▸ **Task to complete**:
Report every line below that holds the word "вычислении".

▸ **Data to examine**:

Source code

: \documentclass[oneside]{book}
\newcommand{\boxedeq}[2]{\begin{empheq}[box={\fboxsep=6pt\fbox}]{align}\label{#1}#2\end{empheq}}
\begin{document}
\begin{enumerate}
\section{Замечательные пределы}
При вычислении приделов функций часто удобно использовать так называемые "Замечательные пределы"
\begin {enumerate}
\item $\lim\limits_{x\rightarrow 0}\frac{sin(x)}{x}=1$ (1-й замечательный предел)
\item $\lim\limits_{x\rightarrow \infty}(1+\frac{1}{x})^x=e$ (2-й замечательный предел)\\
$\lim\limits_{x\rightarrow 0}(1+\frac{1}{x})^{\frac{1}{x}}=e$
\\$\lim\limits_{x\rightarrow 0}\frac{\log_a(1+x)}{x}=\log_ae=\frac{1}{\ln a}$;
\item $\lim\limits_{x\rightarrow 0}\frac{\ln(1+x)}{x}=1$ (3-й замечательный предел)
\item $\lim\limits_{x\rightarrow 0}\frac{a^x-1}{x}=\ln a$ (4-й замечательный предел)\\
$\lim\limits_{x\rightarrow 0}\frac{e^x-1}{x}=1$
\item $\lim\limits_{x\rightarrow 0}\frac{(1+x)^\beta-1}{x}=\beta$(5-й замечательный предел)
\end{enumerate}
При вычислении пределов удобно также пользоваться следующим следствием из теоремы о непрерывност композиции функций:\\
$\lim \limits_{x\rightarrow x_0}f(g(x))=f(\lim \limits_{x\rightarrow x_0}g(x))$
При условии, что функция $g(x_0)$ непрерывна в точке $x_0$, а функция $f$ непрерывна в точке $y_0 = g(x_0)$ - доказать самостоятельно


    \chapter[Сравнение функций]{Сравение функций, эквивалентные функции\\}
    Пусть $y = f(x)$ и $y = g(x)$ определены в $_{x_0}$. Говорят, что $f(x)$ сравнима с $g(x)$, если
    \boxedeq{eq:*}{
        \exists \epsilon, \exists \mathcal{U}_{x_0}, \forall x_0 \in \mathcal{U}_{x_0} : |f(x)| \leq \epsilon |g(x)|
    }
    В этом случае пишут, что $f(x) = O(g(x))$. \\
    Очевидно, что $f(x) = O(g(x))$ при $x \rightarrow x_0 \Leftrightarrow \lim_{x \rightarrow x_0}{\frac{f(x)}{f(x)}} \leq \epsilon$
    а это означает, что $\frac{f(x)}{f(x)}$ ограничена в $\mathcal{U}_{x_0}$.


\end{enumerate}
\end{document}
* * *
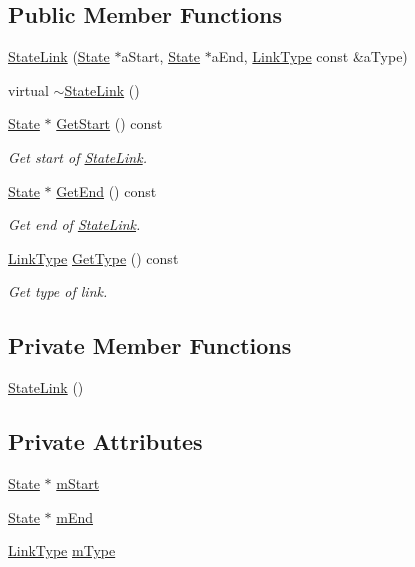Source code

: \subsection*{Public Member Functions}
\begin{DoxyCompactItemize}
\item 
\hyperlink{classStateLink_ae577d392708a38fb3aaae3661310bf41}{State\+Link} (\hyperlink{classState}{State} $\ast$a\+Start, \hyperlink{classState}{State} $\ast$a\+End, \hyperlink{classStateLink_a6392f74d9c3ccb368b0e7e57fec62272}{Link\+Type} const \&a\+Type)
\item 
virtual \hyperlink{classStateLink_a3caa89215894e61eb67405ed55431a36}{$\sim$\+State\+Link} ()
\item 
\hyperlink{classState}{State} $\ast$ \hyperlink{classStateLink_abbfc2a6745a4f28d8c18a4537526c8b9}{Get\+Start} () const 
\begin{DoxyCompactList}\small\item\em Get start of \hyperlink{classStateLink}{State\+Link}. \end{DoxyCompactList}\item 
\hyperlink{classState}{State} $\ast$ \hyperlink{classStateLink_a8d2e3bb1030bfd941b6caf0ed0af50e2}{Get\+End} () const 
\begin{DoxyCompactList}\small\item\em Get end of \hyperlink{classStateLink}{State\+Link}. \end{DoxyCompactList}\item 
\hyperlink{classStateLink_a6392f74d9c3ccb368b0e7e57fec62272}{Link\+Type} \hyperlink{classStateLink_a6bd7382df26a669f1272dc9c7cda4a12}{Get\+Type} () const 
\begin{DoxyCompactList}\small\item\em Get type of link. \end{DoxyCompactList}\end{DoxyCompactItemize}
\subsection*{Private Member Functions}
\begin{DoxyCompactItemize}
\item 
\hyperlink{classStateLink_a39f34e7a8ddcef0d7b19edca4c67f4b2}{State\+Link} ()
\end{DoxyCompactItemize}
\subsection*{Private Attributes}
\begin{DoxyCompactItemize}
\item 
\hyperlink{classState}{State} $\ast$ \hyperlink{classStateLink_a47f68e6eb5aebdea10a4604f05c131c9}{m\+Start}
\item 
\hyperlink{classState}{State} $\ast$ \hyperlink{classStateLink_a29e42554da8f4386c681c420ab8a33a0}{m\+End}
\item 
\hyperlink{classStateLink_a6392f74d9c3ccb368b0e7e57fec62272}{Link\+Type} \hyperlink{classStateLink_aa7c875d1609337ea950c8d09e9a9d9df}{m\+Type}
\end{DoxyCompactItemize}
--
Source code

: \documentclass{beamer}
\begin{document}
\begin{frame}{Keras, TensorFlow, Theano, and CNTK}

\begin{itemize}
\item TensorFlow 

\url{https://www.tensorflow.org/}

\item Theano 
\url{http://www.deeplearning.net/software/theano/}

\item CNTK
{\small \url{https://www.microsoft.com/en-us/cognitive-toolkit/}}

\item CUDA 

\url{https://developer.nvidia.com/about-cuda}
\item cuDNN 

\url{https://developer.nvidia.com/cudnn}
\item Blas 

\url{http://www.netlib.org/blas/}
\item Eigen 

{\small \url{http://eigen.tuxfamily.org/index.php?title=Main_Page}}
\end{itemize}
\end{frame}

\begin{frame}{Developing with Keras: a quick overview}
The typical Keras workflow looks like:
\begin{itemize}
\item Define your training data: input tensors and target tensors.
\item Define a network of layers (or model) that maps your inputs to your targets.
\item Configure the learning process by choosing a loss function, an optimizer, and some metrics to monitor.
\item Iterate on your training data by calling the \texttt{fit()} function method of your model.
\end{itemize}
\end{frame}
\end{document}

▸ **Result for this exercise**:
При вычислении приделов функций часто удобно использовать так называемые "Замечательные пределы"
При вычислении пределов удобно также пользоваться следующим следствием из теоремы о непрерывност композиции функций:\\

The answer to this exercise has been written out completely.